## TO DO
Which of the lines below contain the string "align"? Copy each one.

## STORED DATA

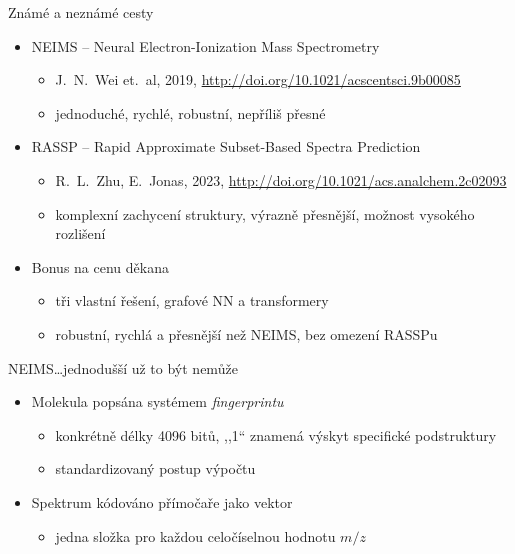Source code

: \documentclass[aspectratio=169]{beamer}
\begin{document}
\begin{frame}
{Známé a neznámé cesty}
\begin{itemize}
\item NEIMS -- Neural Electron-Ionization Mass Spectrometry
\begin{itemize}
\item J.~N.~Wei et.~al, 2019, \url{http://doi.org/10.1021/acscentsci.9b00085}
\item jednoduché, rychlé, robustní, nepříliš přesné
\end{itemize}
\medskip
\item RASSP -- Rapid Approximate Subset-Based Spectra Prediction 
\begin{itemize}
\item R.~L.~Zhu, E.~Jonas, 2023, \url{http://doi.org/10.1021/acs.analchem.2c02093}
\item komplexní zachycení struktury, výrazně přesnější, možnost vysokého rozlišení
\end{itemize}
\medskip\pause
\item Bonus na cenu děkana
\begin{itemize}
\item tři vlastní řešení, grafové NN a transformery
\item robustní, rychlá a přesnější než NEIMS, bez omezení RASSPu
\end{itemize}


\end{itemize}
\end{frame}

\begin{frame}
{NEIMS}{\dots jednodušší už to být nemůže}
\begin{itemize}
\item Molekula popsána systémem \emph{fingerprintu}
\begin{itemize}
\item konkrétně délky 4096 bitů, ,,1`` znamená výskyt specifické podstruktury
\item standardizovaný postup výpočtu
\end{itemize}
\item Spektrum kódováno přímočaře jako vektor
\begin{itemize}
\item jedna složka pro každou celočíselnou hodnotu $m/z$
\end{itemize}
\end{itemize}
\end{frame}
\end{document}
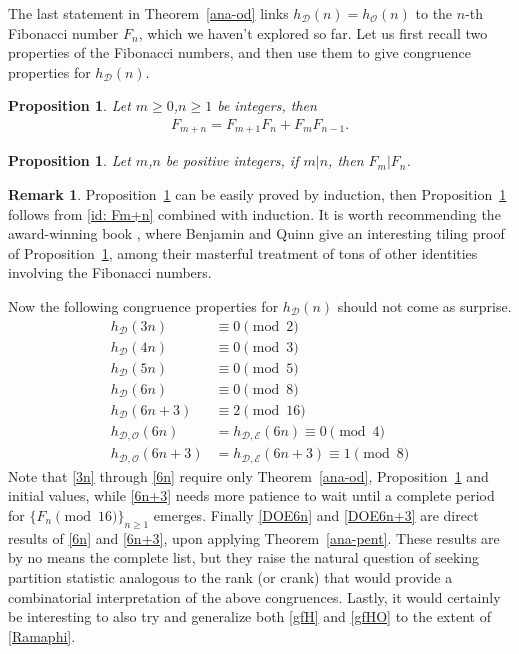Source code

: \documentclass[12pt]{amsart}
\numberwithin{equation}{section}
\theoremstyle{plain}
\newtheorem{proposition}[theorem]{Proposition}
\theoremstyle{definition}
\newtheorem{remark}[theorem]{Remark}
\def\D{\mathcal{D}}
\def\O{\mathcal{O}}
\begin{document}
The last statement in Theorem~\ref{ana-od} links $h_{\D}(n)=h_{\O}(n)$ to the $n$-th Fibonacci number $F_n$, which we haven't explored so far. Let us first recall two properties of the Fibonacci numbers, and then use them to give congruence properties for $h_{\D}(n)$.
\begin{proposition}\label{Fm+n}
Let $m\geq 0$,$n\geq 1$ be integers, then
\begin{align}\label{id: Fm+n}
F_{m+n}=F_{m+1}F_{n}+F_{m}F_{n-1}.
\end{align}
\end{proposition}
\begin{proposition}\label{Fm|Fn}
Let $m$,$n$ be positive integers, if $m|n$, then $F_{m}|F_{n}$.
\end{proposition}
\begin{remark}
Proposition~\ref{Fm+n} can be easily proved by induction, then Proposition~\ref{Fm|Fn} follows from \eqref{id: Fm+n} combined with induction. It is worth recommending the award-winning book \cite{BQ}, where Benjamin and Quinn give an interesting tiling proof of Proposition~\ref{Fm+n}, among their masterful treatment of tons of other identities involving the Fibonacci numbers.
\end{remark}
Now the following congruence properties for $h_{\D}(n)$ should not come as surprise.
\begin{align}
h_{\mathcal{D}}(3n) &\equiv0\pmod{2}\label{3n}\\
h_{\mathcal{D}}(4n) &\equiv0\pmod{3}\\
h_{\mathcal{D}}(5n) &\equiv0\pmod{5}\\
h_{\mathcal{D}}(6n) &\equiv0 \pmod{8}\label{6n}\\
h_{\mathcal{D}}(6n+3) &\equiv2 \pmod{16}\label{6n+3}\\
h_{\mathcal{D, O}}(6n) &=h_{\mathcal{D, E}}(6n)\equiv0 \pmod{4}\label{DOE6n}\\
h_{\mathcal{D, O}}(6n+3) &=h_{\mathcal{D, E}}(6n+3)\equiv1 \pmod{8}\label{DOE6n+3}
\end{align}
Note that \eqref{3n} through \eqref{6n} require only Theorem~\ref{ana-od}, Proposition~\ref{Fm|Fn} and initial values, while \eqref{6n+3} needs more patience to wait until a complete period for $\{F_n \pmod{16}\}_{n\geq 1}$ emerges. Finally \eqref{DOE6n} and \eqref{DOE6n+3} are direct results of \eqref{6n} and \eqref{6n+3}, upon applying Theorem~\ref{ana-pent}. These results are by no means the complete list, but they raise the natural question of seeking partition statistic analogous to the rank (or crank) that would provide a combinatorial interpretation  of the above congruences. Lastly, it would certainly be interesting to also try and generalize both \eqref{gfH} and \eqref{gfHO} to the extent of \eqref{Ramaphi}.
\end{document}
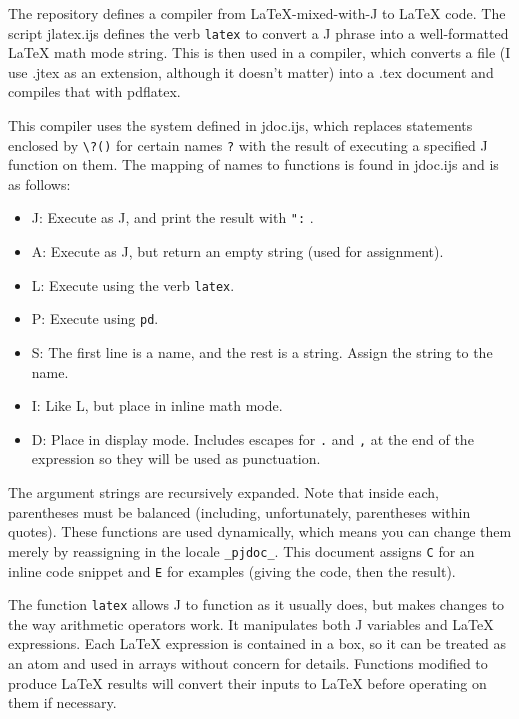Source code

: \documentclass{article}
\begin{document}
The repository defines a compiler from LaTeX-mixed-with-J to LaTeX code.
The script jlatex.ijs defines the verb \lstinline`latex` to convert a J phrase
into a well-formatted LaTeX math mode string.  This is then used in a
compiler, which converts a file (I use .jtex as an extension, although
it doesn't matter) into a .tex document and compiles that with pdflatex.

This compiler uses the system defined in jdoc.ijs, which replaces
statements enclosed by \lstinline`\?()` for certain names \lstinline`?` with the result of
executing a specified J function on them. The mapping of names to
functions is found in jdoc.ijs and is as follows:
\begin{itemize}
  \item J: Execute as J, and print the result with \lstinline`":` .
  \item A: Execute as J, but return an empty string (used for assignment).
  \item L: Execute using the verb \lstinline`latex`.
  \item P: Execute using \lstinline`pd`.
  \item S: The first line is a name, and the rest is a string. Assign the
           string to the name.
  \item I: Like L, but place in inline math mode.
  \item D: Place in display mode. Includes escapes for \lstinline`.` and \lstinline`,` at
           the end of the expression so they will be used as punctuation.
\end{itemize}
The argument strings are recursively expanded. Note that inside each,
parentheses must be balanced (including, unfortunately, parentheses
within quotes).
These functions are used dynamically, which means you can change them
merely by reassigning in the locale \lstinline`_pjdoc_`. This document assigns
\lstinline`C` for an inline code snippet and \lstinline`E` for examples (giving the code,
then the result).

The function \lstinline`latex` allows J to function as it usually does, but
makes changes to the way arithmetic operators work.
It manipulates both J variables and LaTeX expressions.
Each LaTeX expression is contained in a box, so it can be treated as
an atom and used in arrays without concern for details.
Functions modified to produce LaTeX results will convert their inputs
to LaTeX before operating on them if necessary.
\end{document}

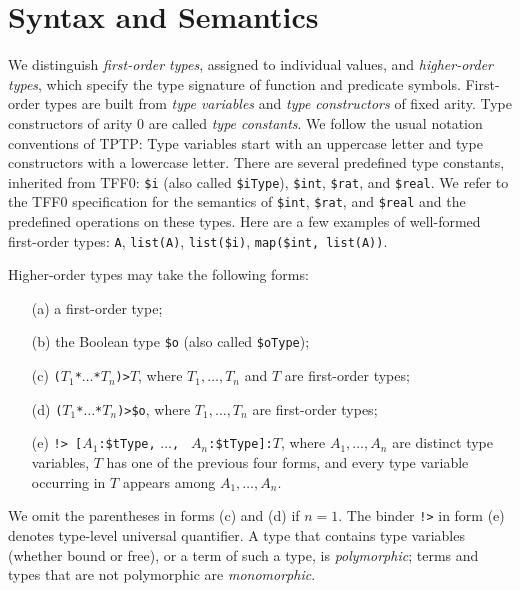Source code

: \section{Syntax and Semantics} \label{sec_logic}

We distinguish {\em first-order types}, assigned
to individual values, and {\em higher-order types\/},
which specify the type signature of function and predicate symbols.
%
First-order types are built from {\em type variables\/}
and {\em type constructors\/} of fixed arity. Type constructors
of arity 0 are called {\em type constants}. We follow the usual
notation conventions of TPTP: Type variables start with an
uppercase letter and type constructors with a lowercase letter.
There are several predefined type constants, inherited from TFF0:
\verb+$i+ (also called \verb+$iType+),
\verb+$int+, \verb+$rat+, and \verb+$real+. We refer to the TFF0
specification \cite{TFF0} for the semantics of
\verb+$int+, \verb+$rat+, and \verb+$real+ and the predefined operations on
these types. %
Here are a few examples of well-formed first-order types:
\verb+A+, \verb+list(A)+, \verb+list($i)+, \verb+map($int,+~\verb+list(A))+.

Higher-order types may take the following forms:
%
\begin{enumerate}
\item[(a)] a first-order type;
\item[(b)] the Boolean type \verb+$o+ (also called \verb+$oType+);
\item[(c)] {\tt ($T_1$\;*\;${\dots}$\;*\;$T_n$)\;>\;$T$},
where $T_1,\dots,T_n$ and $T$ are first-order types;
\item[(d)] {\tt ($T_1$\;*\;${\dots}$\;*\;$T_n$)\;>\;\$o},
where $T_1,\dots,T_n$ are first-order types;
\item[(e)] {\tt !>\ [$A_1$\;:\;\$tType,} {\tt ${\dots}$,} {\tt
$A_n$\;:\;\$tType]:\;$T$}, where $A_1,\dots,A_n$ are distinct type variables, $T$
has one of the previous four forms, and every type variable occurring in $T$
appears among $A_1,\dots,A_n$.
\end{enumerate}
%
We omit the parentheses in forms (c) and (d) if $n = 1$. The binder {\tt !>} in
form (e) denotes type-level universal quantifier.
%
A type that contains type variables (whether bound or free), or a term of such a
type, is {\em polymorphic}; terms and types that are not polymorphic are {\em
monomorphic}.

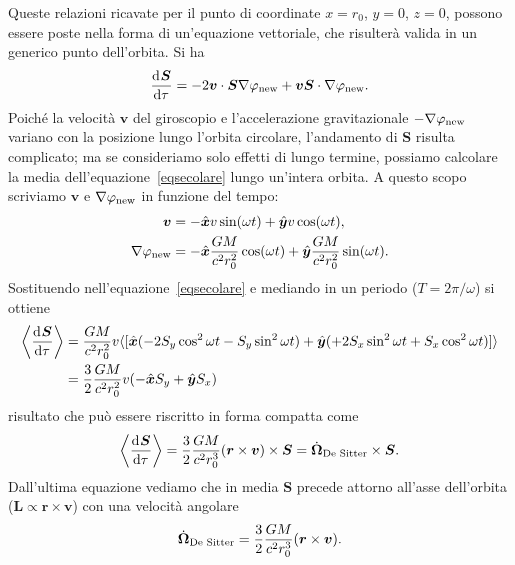 Queste relazioni ricavate per il punto di coordinate $x=r_0$, $y=0$, $z=0$,
possono essere poste nella forma di un'equazione vettoriale, che risulterà
valida in un generico punto dell'orbita.  Si ha
\begin{equation}
  \label{eqsecolare}
  \toder{\bm{S}}{\tau} = -2 \bm{v} \cdot \bm{S} \nabla \phi_{\textup{new}} +
  \bm{v}\bm{S} \cdot \nabla\phi_{\textup{new}}.
\end{equation}
Poiché la velocità $\bm{v}$ del giroscopio e l'accelerazione gravitazionale
$-\nabla \phi_{\textup{new}}$ variano con la posizione lungo l'orbita circolare,
l'andamento di $\bm S$ risulta complicato; ma se consideriamo solo effetti di
lungo termine, possiamo calcolare la media dell'equazione~\eqref{eqsecolare}
lungo un'intera orbita.  A questo scopo scriviamo $\bm{v}$ e
$\nabla\phi_{\textup{new}}$ in funzione del tempo:
\begin{subequations}
  \begin{align}
    \bm{v} &= -\versor{x} v \sin(\omega t) + \versor{y} v \cos(\omega t), \\
    \nabla\phi_{\textup{new}} &= -\versor{x} \frac{GM}{c^2 r_0^2} \cos(\omega t)
                                + \versor{y}\frac{GM}{c^2 r_0^2} \sin(\omega t).
  \end{align}
\end{subequations}
Sostituendo nell'equazione~\eqref{eqsecolare} e mediando in un periodo ($T=2
\pi/ \omega$) si ottiene
\begin{equation}
  \begin{split}
    \left\langle\toder{\bm{S}}{\tau}\right\rangle &= \frac{GM}{c^2 r_0^2} v
    \langle [\versor{x} (-2 S_y \cos^2 \omega t - S_y \sin^2\omega t) +
    \versor{y} ( +2 S_x \sin^2 \omega t + S_x \cos^2 \omega t) ]\rangle \\
    &= \frac{3}{2} \frac{GM}{c^2 r_0^2} v (-\versor{x} S_y + \versor{y} S_x)
  \end{split}
\end{equation}
risultato che può essere riscritto in forma compatta come
\begin{equation}
  \left\langle\toder{\bm{S}}{\tau}\right\rangle = \frac{3}{2}
  \frac{GM}{c^2 r_0^3} (\bm{r} \times \bm{v}) \times \bm{S} =
  \dot{\bm{\Omega}}_{\textup{De Sitter}} \times \bm{S}.
\end{equation}
Dall'ultima equazione vediamo che in media $\bm{S}$ precede attorno all'asse
dell'orbita ($\bm{L} \propto \bm{r} \times \bm{v}$) con una velocità angolare
\begin{equation}
  \dot{\bm{\Omega}}_{\textup{De Sitter}} = \frac{3}{2} \frac{GM}{c^2 r_0^3}
  (\bm{r} \times \bm{v}).
\end{equation}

## REPLY
\begin{align}\label{id: Fm+n}
\end{align}
\begin{align}
\end{align}
  \begin{align}
  \end{align}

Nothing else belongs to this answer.